Un autre jour, sur une table de la terrasse, trois grand-mères discutaient. Madame Blanche, fine et grande, portait ses cheveux blancs en chignon avec un port altier. Sa voisine et amie de toujours Madame Dubois portait son habituel chapeau à fleurs et était enroulée dans son châle. La dernière, Madame Petitjean, portait également le chignon avec deux longues mèches blanches de part et d’autre de son visage bougon. Toutes trois se retrouvaient tous les matins au café et y passaient une partie de la journée, et toutes trois avaient perdu au moins un fils dans la Grande Guerre.

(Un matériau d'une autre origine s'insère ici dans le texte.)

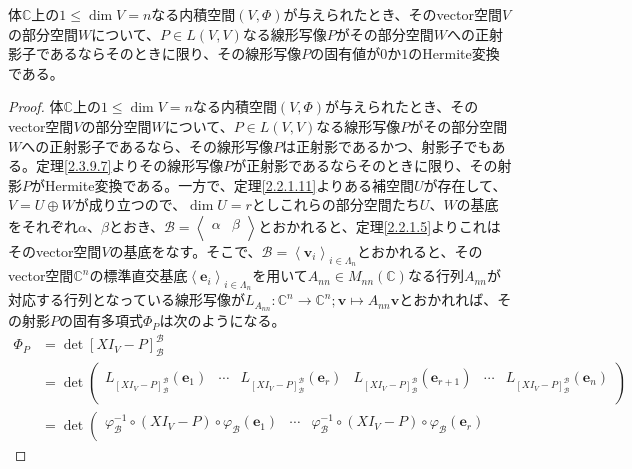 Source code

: \documentclass[dvipdfmx]{jsarticle}
\begin{document}
\begin{thm}\label{2.3.9.10}
体$\mathbb{C}$上の$1 \leq \dim V = n$なる内積空間$(V,\varPhi)$が与えられたとき、そのvector空間$V$の部分空間$W$について、$P \in L(V,V)$なる線形写像$P$がその部分空間$W$への正射影子であるならそのときに限り、その線形写像$P$の固有値が$0$か$1$のHermite変換である。
\end{thm}
\begin{proof}
体$\mathbb{C}$上の$1 \leq \dim V = n$なる内積空間$(V,\varPhi)$が与えられたとき、そのvector空間$V$の部分空間$W$について、$P \in L(V,V)$なる線形写像$P$がその部分空間$W$への正射影子であるなら、その線形写像$P$は正射影であるかつ、射影子でもある。定理\ref{2.3.9.7}よりその線形写像$P$が正射影であるならそのときに限り、その射影$P$がHermite変換である。一方で、定理\ref{2.2.1.11}よりある補空間$U$が存在して、$V = U \oplus W$が成り立つので、$\dim U = r$としこれらの部分空間たち$U$、$W$の基底をそれぞれ$\alpha$、$\beta$とおき、$\mathcal{B} =\left\langle \begin{matrix}
\alpha & \beta \\
\end{matrix} \right\rangle$とおかれると、定理\ref{2.2.1.5}よりこれはそのvector空間$V$の基底をなす。そこで、$\mathcal{B} =\left\langle \mathbf{v}_{i} \right\rangle_{i \in \varLambda_{n}}$とおかれると、そのvector空間$\mathbb{C}^{n}$の標準直交基底$\left\langle \mathbf{e}_{i} \right\rangle_{i \in \varLambda_{n}}$を用いて$A_{nn} \in M_{nn}\left( \mathbb{C} \right)$なる行列$A_{nn}$が対応する行列となっている線形写像が$L_{A_{nn}}:\mathbb{C}^{n} \rightarrow \mathbb{C}^{n};\mathbf{v} \mapsto A_{nn}\mathbf{v}$とおかれれば、その射影$P$の固有多項式$\varPhi_{P}$は次のようになる。
\begin{align*}
\varPhi_{P} &= \det\left[ XI_{V} - P \right]_{\mathcal{B}}^{\mathcal{B}}\\
&= \det\begin{pmatrix}
L_{\left[ XI_{V} - P \right]_{\mathcal{B}}^{\mathcal{B}}}\left( \mathbf{e}_{1} \right) & \cdots & L_{\left[ XI_{V} - P \right]_{\mathcal{B}}^{\mathcal{B}}}\left( \mathbf{e}_{r} \right) & L_{\left[ XI_{V} - P \right]_{\mathcal{B}}^{\mathcal{B}}}\left( \mathbf{e}_{r + 1} \right) & \cdots & L_{\left[ XI_{V} - P \right]_{\mathcal{B}}^{\mathcal{B}}}\left( \mathbf{e}_{n} \right) \\
\end{pmatrix}\\
&= \det\left( \begin{matrix}
\varphi_{\mathcal{B}}^{- 1} \circ \left( XI_{V} - P \right) \circ \varphi_{\mathcal{B}}\left( \mathbf{e}_{1} \right) & \cdots & \varphi_{\mathcal{B}}^{- 1} \circ \left( XI_{V} - P \right) \circ \varphi_{\mathcal{B}}\left( \mathbf{e}_{r} \right) \\

\end{matrix}
\end{align*}
\end{proof}
\end{document}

— Je n’ai pas revu Ponpon depuis deux jours, disait Madame Blanche. Il ne part jamais loin d’habitude. J’ai bien peur qu’il ne lui soit arrivé malheur.

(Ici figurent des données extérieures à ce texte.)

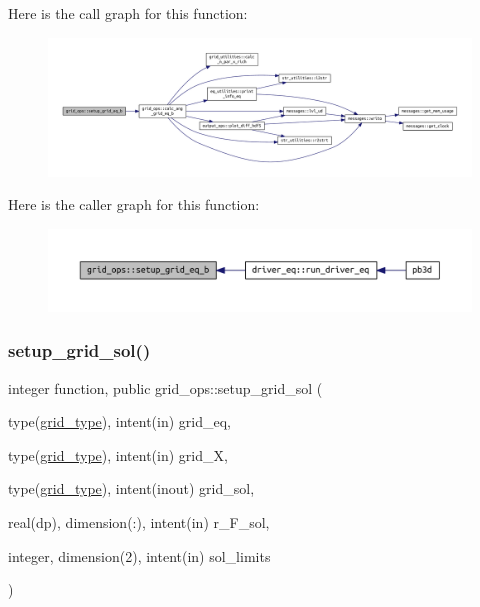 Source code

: Here is the call graph for this function\+:\nopagebreak
\begin{figure}[H]
\begin{center}
\leavevmode
\includegraphics[width=350pt]{namespacegrid__ops_ad16495ddd320562451c2325bafecf2d8_cgraph}
\end{center}
\end{figure}
Here is the caller graph for this function\+:\nopagebreak
\begin{figure}[H]
\begin{center}
\leavevmode
\includegraphics[width=350pt]{namespacegrid__ops_ad16495ddd320562451c2325bafecf2d8_icgraph}
\end{center}
\end{figure}
\mbox{\label{namespacegrid__ops_aeff1569cb9a043b03ed49250524fbd95}} 
\subsubsection{\texorpdfstring{setup\+\_\+grid\+\_\+sol()}{setup\_grid\_sol()}}
{\footnotesize\ttfamily integer function, public grid\+\_\+ops\+::setup\+\_\+grid\+\_\+sol (\begin{DoxyParamCaption}\item[{type(\hyperlink{structgrid__vars_1_1grid__type}{grid\+\_\+type}), intent(in)}]{grid\+\_\+eq,  }\item[{type(\hyperlink{structgrid__vars_1_1grid__type}{grid\+\_\+type}), intent(in)}]{grid\+\_\+X,  }\item[{type(\hyperlink{structgrid__vars_1_1grid__type}{grid\+\_\+type}), intent(inout)}]{grid\+\_\+sol,  }\item[{real(dp), dimension(\+:), intent(in)}]{r\+\_\+\+F\+\_\+sol,  }\item[{integer, dimension(2), intent(in)}]{sol\+\_\+limits }\end{DoxyParamCaption})}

— Comme mon Bouboule, ajouta Madame Dubois, je ne l’ai jamais revu. Ca fait un mois maintenant.
— Il ne faut pas oublier Pupuce et Pelote qui ont disparu cet hiver, renchérit Madame Petitjean. Ca fait trop de disparitions à la fois. Et dire que l’agent de police ne veut plus enregistrer nos plaintes !
— Vous pensez qu’il a le droit de faire ça ? se plaignait Madame Dubois. C’est un monde ça. Je n’aime pas dire que la jeunesse ce n’est plus ce que c’était, mais là tout de même, quelle impertinence…
— Et personne n’a retrouvé de chat mort dans les parages… C’est vraiment étrange, remarqua Madame Blanche.
— Vous prendrez un autre café Mesdames ? demanda André.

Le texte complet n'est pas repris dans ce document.